Even during loading, the graphics are stunning. The title page is an exact replica of the cover illustration. The code takes time to load (very poetic!) but this time can be spent comparing the cover to the screen. When the loading is finished, pressing any key will present yet more stunning graphics in the form of a crescendo of coloured fireworks (I think!) which rise and explode with amazing smoothness. After this, the program begins to draw (or write) the word 'Penetrator' across the screen in large joined-up letters. This can be speeded up by pressing ENTER. When this is done, the menu will be displayed.

The menu could be laid out better, however, giving some indication as to what keys should be used during a game. The options available are: one- or two-player game, training mode, edit mode, save or oad a landscape, and disable sirens.

The one- or two-player game is self-explanatory and the training mode can place you in any of the five stages for a game with a number of lives (Usually five!). Edit mode allows you to design your own landscape and/or remove or add missiles and radars to your own ability. One flaw, or 'bug' in the program, is when you are on the return trip through the five stages (after bombing the neutron bomb store), the missiles which come onto the screen from the right tend to gather at the side. As overlapping missiles or radars automatically explode, all you need to do is control your ship through the tunnel. This is only a minor bug but it does rather take some of the fun away.

The next two commands on the menu allow your landscapes to be saved or loaded.

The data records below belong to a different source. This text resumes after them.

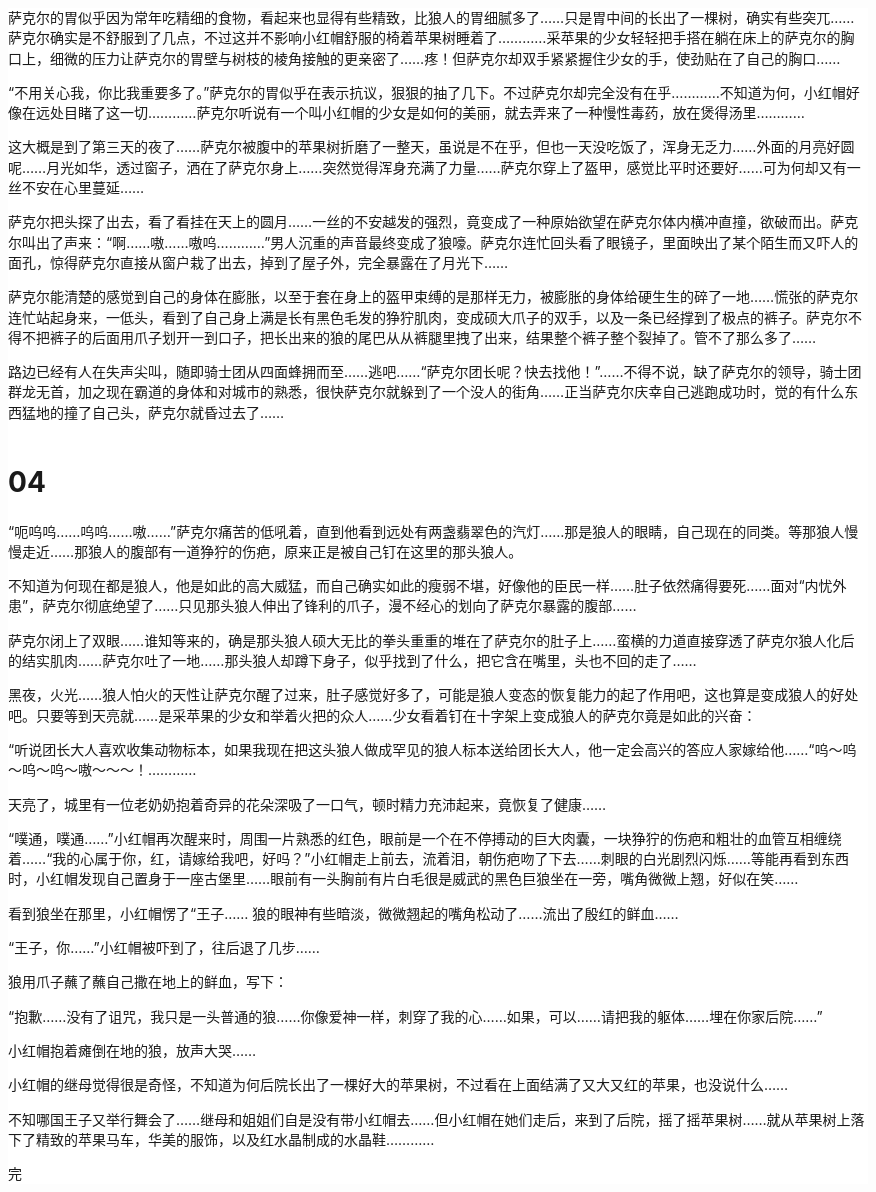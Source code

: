 萨克尔的胃似乎因为常年吃精细的食物，看起来也显得有些精致，比狼人的胃细腻多了……只是胃中间的长出了一棵树，确实有些突兀……萨克尔确实是不舒服到了几点，不过这并不影响小红帽舒服的椅着苹果树睡着了…………采苹果的少女轻轻把手搭在躺在床上的萨克尔的胸口上，细微的压力让萨克尔的胃壁与树枝的棱角接触的更亲密了……疼！但萨克尔却双手紧紧握住少女的手，使劲贴在了自己的胸口……

“不用关心我，你比我重要多了。”萨克尔的胃似乎在表示抗议，狠狠的抽了几下。不过萨克尔却完全没有在乎…………不知道为何，小红帽好像在远处目睹了这一切…………萨克尔听说有一个叫小红帽的少女是如何的美丽，就去弄来了一种慢性毒药，放在煲得汤里…………

这大概是到了第三天的夜了……萨克尔被腹中的苹果树折磨了一整天，虽说是不在乎，但也一天没吃饭了，浑身无乏力……外面的月亮好圆呢……月光如华，透过窗子，洒在了萨克尔身上……突然觉得浑身充满了力量……萨克尔穿上了盔甲，感觉比平时还要好……可为何却又有一丝不安在心里蔓延……

萨克尔把头探了出去，看了看挂在天上的圆月……一丝的不安越发的强烈，竟变成了一种原始欲望在萨克尔体内横冲直撞，欲破而出。萨克尔叫出了声来：“啊……嗷……嗷呜…………”男人沉重的声音最终变成了狼嚎。萨克尔连忙回头看了眼镜子，里面映出了某个陌生而又吓人的面孔，惊得萨克尔直接从窗户栽了出去，掉到了屋子外，完全暴露在了月光下……

萨克尔能清楚的感觉到自己的身体在膨胀，以至于套在身上的盔甲束缚的是那样无力，被膨胀的身体给硬生生的碎了一地……慌张的萨克尔连忙站起身来，一低头，看到了自己身上满是长有黑色毛发的狰狞肌肉，变成硕大爪子的双手，以及一条已经撑到了极点的裤子。萨克尔不得不把裤子的后面用爪子划开一到口子，把长出来的狼的尾巴从从裤腿里拽了出来，结果整个裤子整个裂掉了。管不了那么多了……

路边已经有人在失声尖叫，随即骑士团从四面蜂拥而至……逃吧……“萨克尔团长呢？快去找他！”……不得不说，缺了萨克尔的领导，骑士团群龙无首，加之现在霸道的身体和对城市的熟悉，很快萨克尔就躲到了一个没人的街角……正当萨克尔庆幸自己逃跑成功时，觉的有什么东西猛地的撞了自己头，萨克尔就昏过去了……

# 04

“呃呜呜……呜呜……嗷……”萨克尔痛苦的低吼着，直到他看到远处有两盏翡翠色的汽灯……那是狼人的眼睛，自己现在的同类。等那狼人慢慢走近……那狼人的腹部有一道狰狞的伤疤，原来正是被自己钉在这里的那头狼人。

不知道为何现在都是狼人，他是如此的高大威猛，而自己确实如此的瘦弱不堪，好像他的臣民一样……肚子依然痛得要死……面对“内忧外患”，萨克尔彻底绝望了……只见那头狼人伸出了锋利的爪子，漫不经心的划向了萨克尔暴露的腹部……

萨克尔闭上了双眼……谁知等来的，确是那头狼人硕大无比的拳头重重的堆在了萨克尔的肚子上……蛮横的力道直接穿透了萨克尔狼人化后的结实肌肉……萨克尔吐了一地……那头狼人却蹲下身子，似乎找到了什么，把它含在嘴里，头也不回的走了……

黑夜，火光……狼人怕火的天性让萨克尔醒了过来，肚子感觉好多了，可能是狼人变态的恢复能力的起了作用吧，这也算是变成狼人的好处吧。只要等到天亮就……是采苹果的少女和举着火把的众人……少女看着钉在十字架上变成狼人的萨克尔竟是如此的兴奋：

“听说团长大人喜欢收集动物标本，如果我现在把这头狼人做成罕见的狼人标本送给团长大人，他一定会高兴的答应人家嫁给他……“呜～呜～呜～呜～嗷～～～！…………

天亮了，城里有一位老奶奶抱着奇异的花朵深吸了一口气，顿时精力充沛起来，竟恢复了健康……

“噗通，噗通……”小红帽再次醒来时，周围一片熟悉的红色，眼前是一个在不停搏动的巨大肉囊，一块狰狞的伤疤和粗壮的血管互相缠绕着……“我的心属于你，红，请嫁给我吧，好吗？”小红帽走上前去，流着泪，朝伤疤吻了下去……刺眼的白光剧烈闪烁……等能再看到东西时，小红帽发现自己置身于一座古堡里……眼前有一头胸前有片白毛很是威武的黑色巨狼坐在一旁，嘴角微微上翘，好似在笑……

看到狼坐在那里，小红帽愣了“王子……
狼的眼神有些暗淡，微微翘起的嘴角松动了……流出了殷红的鲜血……

“王子，你……”小红帽被吓到了，往后退了几步……

狼用爪子蘸了蘸自己撒在地上的鲜血，写下：

“抱歉……没有了诅咒，我只是一头普通的狼……你像爱神一样，刺穿了我的心……如果，可以……请把我的躯体……埋在你家后院……”

小红帽抱着瘫倒在地的狼，放声大哭……

小红帽的继母觉得很是奇怪，不知道为何后院长出了一棵好大的苹果树，不过看在上面结满了又大又红的苹果，也没说什么……

不知哪国王子又举行舞会了……继母和姐姐们自是没有带小红帽去……但小红帽在她们走后，来到了后院，摇了摇苹果树……就从苹果树上落下了精致的苹果马车，华美的服饰，以及红水晶制成的水晶鞋…………


完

If no key is pressed during the menu then the computer will play a demo game (and very well I might add) but does not recognise a customised landscape and so the ship crashes.

As I have said before, the graphics are stunning (even the radar dishes rotate separately!) and the edit facility makes game variations endless.

I need only mention one minor quirk and that is the control keys are difficult to master and no option for a joystick to be used is given. Having a joystick would improve the game greatly.

As it stands, the game is extremely good value for money and can really 'show off' the Spectrum to other, more expensive, computers.

Penetrator is produced by Melbourne House at a price of £6.95.